* RECORDS FOR THE TASK
•••
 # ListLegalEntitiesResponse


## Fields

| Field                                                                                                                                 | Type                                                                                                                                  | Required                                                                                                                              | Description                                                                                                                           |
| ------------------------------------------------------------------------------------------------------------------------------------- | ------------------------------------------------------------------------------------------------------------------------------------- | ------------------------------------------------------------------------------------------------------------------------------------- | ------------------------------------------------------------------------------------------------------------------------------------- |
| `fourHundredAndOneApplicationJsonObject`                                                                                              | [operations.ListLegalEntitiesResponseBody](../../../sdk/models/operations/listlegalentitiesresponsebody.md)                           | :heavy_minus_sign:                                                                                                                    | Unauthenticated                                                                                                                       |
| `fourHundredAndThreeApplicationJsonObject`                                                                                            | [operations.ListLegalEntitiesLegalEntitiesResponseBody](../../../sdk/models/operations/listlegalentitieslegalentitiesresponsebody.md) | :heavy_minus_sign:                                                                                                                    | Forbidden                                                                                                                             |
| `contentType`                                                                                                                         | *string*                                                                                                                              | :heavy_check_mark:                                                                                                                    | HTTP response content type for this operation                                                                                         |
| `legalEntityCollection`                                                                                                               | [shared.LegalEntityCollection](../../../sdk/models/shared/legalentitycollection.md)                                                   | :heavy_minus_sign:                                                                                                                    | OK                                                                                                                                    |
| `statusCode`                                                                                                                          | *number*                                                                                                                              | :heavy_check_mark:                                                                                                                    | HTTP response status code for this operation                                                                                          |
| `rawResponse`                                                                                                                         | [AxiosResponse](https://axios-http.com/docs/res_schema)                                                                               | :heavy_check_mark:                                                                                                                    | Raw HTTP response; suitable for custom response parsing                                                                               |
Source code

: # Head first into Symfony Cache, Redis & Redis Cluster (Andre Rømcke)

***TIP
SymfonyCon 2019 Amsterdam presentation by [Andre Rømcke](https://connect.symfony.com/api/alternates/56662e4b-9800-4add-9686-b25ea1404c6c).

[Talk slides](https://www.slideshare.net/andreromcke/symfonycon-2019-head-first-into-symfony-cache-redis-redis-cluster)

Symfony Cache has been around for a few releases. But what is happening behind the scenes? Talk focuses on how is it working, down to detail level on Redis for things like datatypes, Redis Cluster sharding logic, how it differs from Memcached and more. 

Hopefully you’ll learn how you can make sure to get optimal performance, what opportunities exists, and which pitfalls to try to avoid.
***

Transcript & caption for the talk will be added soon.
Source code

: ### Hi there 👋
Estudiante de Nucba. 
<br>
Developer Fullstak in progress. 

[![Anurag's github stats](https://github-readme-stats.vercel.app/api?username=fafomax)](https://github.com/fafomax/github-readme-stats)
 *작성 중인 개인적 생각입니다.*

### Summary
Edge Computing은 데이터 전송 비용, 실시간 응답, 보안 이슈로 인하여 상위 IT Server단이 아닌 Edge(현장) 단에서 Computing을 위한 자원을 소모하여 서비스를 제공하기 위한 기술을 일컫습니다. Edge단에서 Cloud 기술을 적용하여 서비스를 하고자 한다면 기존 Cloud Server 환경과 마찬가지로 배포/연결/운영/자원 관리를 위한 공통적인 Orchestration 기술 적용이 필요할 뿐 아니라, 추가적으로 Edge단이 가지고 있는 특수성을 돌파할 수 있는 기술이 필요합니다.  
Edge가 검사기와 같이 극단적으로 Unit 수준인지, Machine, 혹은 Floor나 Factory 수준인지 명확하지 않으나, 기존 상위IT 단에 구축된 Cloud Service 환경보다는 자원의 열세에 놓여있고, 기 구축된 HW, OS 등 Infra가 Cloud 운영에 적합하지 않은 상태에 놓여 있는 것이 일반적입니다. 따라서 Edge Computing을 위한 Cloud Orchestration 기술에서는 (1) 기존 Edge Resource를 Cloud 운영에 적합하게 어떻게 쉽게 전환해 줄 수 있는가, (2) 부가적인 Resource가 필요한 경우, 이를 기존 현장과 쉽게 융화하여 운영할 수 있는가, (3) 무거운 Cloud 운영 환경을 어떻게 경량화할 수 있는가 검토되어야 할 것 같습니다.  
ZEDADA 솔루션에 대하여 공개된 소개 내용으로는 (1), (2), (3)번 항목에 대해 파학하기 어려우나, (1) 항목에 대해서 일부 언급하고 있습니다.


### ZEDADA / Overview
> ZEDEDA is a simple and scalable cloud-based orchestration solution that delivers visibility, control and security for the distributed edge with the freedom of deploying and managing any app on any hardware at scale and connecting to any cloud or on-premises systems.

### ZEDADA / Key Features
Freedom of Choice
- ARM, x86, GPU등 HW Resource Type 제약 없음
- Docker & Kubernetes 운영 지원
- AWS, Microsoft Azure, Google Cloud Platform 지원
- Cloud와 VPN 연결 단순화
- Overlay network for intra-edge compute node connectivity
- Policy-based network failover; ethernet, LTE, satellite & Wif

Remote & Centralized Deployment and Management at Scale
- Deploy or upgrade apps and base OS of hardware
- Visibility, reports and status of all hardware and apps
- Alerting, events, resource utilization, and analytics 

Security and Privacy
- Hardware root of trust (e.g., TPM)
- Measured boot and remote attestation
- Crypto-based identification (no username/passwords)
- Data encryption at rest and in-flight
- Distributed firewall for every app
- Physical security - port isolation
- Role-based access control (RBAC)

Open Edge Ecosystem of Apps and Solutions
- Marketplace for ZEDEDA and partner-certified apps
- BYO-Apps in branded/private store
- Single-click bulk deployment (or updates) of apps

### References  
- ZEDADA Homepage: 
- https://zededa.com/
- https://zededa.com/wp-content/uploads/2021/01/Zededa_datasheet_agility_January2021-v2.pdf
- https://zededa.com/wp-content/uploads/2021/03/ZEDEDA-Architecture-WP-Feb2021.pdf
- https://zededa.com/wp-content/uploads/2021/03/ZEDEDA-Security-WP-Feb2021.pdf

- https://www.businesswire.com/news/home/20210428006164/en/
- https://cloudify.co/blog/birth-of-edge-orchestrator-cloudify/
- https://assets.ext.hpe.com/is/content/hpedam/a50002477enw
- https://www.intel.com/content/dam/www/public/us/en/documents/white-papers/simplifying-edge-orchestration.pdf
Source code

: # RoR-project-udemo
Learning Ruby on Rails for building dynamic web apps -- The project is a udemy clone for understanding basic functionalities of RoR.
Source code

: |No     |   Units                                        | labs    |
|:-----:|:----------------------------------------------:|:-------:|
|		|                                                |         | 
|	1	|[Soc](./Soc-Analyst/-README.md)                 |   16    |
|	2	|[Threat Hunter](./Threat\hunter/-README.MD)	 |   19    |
•••
* WHAT THE TASK REQUIRES
For the lines above, output exactly those from the line containing "Raw HTTP response;" through the line containing "### Summary", and skip the others.

* RESULT FOR THIS EXERCISE
| `rawResponse`                                                                                                                         | [AxiosResponse](https://axios-http.com/docs/res_schema)                                                                               | :heavy_check_mark:                                                                                                                    | Raw HTTP response; suitable for custom response parsing                                                                               |
Source code

: # Head first into Symfony Cache, Redis & Redis Cluster (Andre Rømcke)

***TIP
SymfonyCon 2019 Amsterdam presentation by [Andre Rømcke](https://connect.symfony.com/api/alternates/56662e4b-9800-4add-9686-b25ea1404c6c).

[Talk slides](https://www.slideshare.net/andreromcke/symfonycon-2019-head-first-into-symfony-cache-redis-redis-cluster)

Symfony Cache has been around for a few releases. But what is happening behind the scenes? Talk focuses on how is it working, down to detail level on Redis for things like datatypes, Redis Cluster sharding logic, how it differs from Memcached and more. 

Hopefully you’ll learn how you can make sure to get optimal performance, what opportunities exists, and which pitfalls to try to avoid.
***

Transcript & caption for the talk will be added soon.
Source code

: ### Hi there 👋
Estudiante de Nucba. 
<br>
Developer Fullstak in progress. 

[![Anurag's github stats](https://github-readme-stats.vercel.app/api?username=fafomax)](https://github.com/fafomax/github-readme-stats)
 *작성 중인 개인적 생각입니다.*

### Summary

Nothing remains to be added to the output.